The paper, meant to be satirical, was titled “The Kardashian index: a measure of discrepant social media profile for scientists,” and it proposed a way of determining whether scientists on social media had more influence than their scientific renown would warrant. It proposed a measure called the K-index, which would compare a scientist's number of citations to his or her number of Twitter followers. Scientists who had more followers than citations would have a high K-index.
From the paper:
I propose that all scientists calculate their own K-index on an annual basis and include it in their Twitter profile. Not only does this help others decide how much weight they should give to someone’s 140 character wisdom, it can also be an incentive - if your K-index gets above 5, then it’s time to get off Twitter and write those papers.
There's a thorough and interesting conversation out there about how scientists are or should be using social media.
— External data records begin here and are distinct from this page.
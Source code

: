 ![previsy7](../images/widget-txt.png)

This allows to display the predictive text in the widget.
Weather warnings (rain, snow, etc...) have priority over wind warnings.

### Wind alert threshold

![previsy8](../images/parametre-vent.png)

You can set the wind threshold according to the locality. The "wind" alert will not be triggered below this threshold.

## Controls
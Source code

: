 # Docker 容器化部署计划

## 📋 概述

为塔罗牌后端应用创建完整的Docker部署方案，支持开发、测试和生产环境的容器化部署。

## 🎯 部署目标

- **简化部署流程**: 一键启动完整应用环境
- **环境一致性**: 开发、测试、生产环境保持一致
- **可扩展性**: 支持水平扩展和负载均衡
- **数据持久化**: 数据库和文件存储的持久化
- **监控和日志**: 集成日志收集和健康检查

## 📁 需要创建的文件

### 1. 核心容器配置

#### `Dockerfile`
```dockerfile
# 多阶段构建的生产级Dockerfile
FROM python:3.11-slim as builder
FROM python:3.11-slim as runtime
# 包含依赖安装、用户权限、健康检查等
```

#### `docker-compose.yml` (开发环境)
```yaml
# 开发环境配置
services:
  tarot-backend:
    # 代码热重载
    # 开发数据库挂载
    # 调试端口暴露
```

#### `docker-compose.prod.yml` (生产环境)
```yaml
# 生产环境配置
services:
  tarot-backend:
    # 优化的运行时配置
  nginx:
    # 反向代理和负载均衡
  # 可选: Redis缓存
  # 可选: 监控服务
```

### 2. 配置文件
For many scientists on social media, the K-index paper was not a welcome contribution. The paper touched several nerves, inspiring satirical pieces and even spawning a hashtag, #AlternateScienceMetrics. Critics were quick to point out that comparing scientists who use social media to Kim Kardashian was, in fact, kind of an insult to scientists who use social media.
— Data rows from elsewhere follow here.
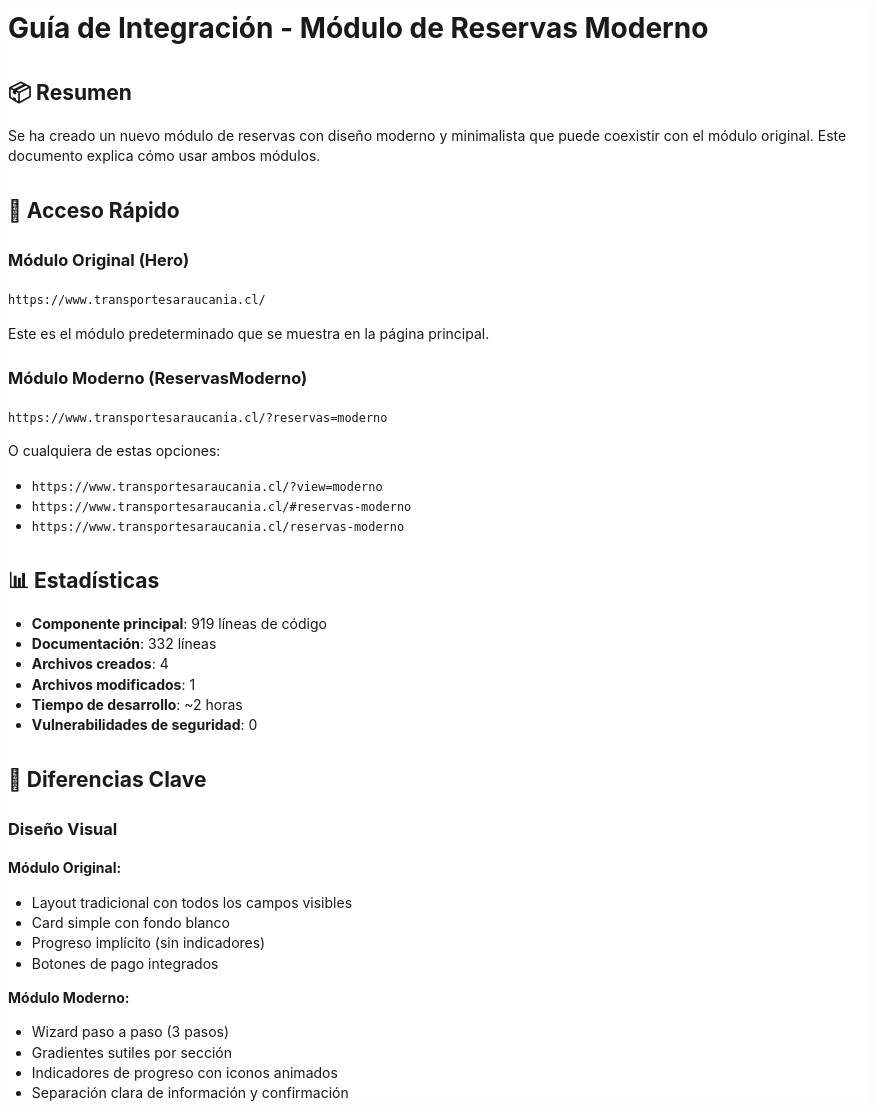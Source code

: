 # Guía de Integración - Módulo de Reservas Moderno

## 📦 Resumen

Se ha creado un nuevo módulo de reservas con diseño moderno y minimalista que puede coexistir con el módulo original. Este documento explica cómo usar ambos módulos.

## 🚀 Acceso Rápido

### Módulo Original (Hero)
```
https://www.transportesaraucania.cl/
```
Este es el módulo predeterminado que se muestra en la página principal.

### Módulo Moderno (ReservasModerno)
```
https://www.transportesaraucania.cl/?reservas=moderno
```
O cualquiera de estas opciones:
- `https://www.transportesaraucania.cl/?view=moderno`
- `https://www.transportesaraucania.cl/#reservas-moderno`
- `https://www.transportesaraucania.cl/reservas-moderno`

## 📊 Estadísticas

- **Componente principal**: 919 líneas de código
- **Documentación**: 332 líneas
- **Archivos creados**: 4
- **Archivos modificados**: 1
- **Tiempo de desarrollo**: ~2 horas
- **Vulnerabilidades de seguridad**: 0

## 🎨 Diferencias Clave

### Diseño Visual

**Módulo Original:**
- Layout tradicional con todos los campos visibles
- Card simple con fondo blanco
- Progreso implícito (sin indicadores)
- Botones de pago integrados

**Módulo Moderno:**
- Wizard paso a paso (3 pasos)
- Gradientes sutiles por sección
- Indicadores de progreso con iconos animados
- Separación clara de información y confirmación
Molecular biologist Buddhini Samarasinghe writes in a post:
This 'joke' article is only funny if you are a senior tenured professor with lots of papers and yet have a low follower count on social media. "Ha ha, let's laugh at those silly scientists doing social media outreach when they should be writing papers!" The K-index trivialises those of us who work hard to communicate science with the public.
Anthropologist Kate Clancy made a similar point, noting that the joke, which skewered people with less power in the scientific community, just wasn’t funny. And Mick Watson pointed out that “number of citations is not a measure of quality.”
But the win for a point-by-point rebuttal of the article, which is dry enough in tone that it’s been taken seriously, goes to Red Ink, which has produced a brilliantly scathing annotation of the paper.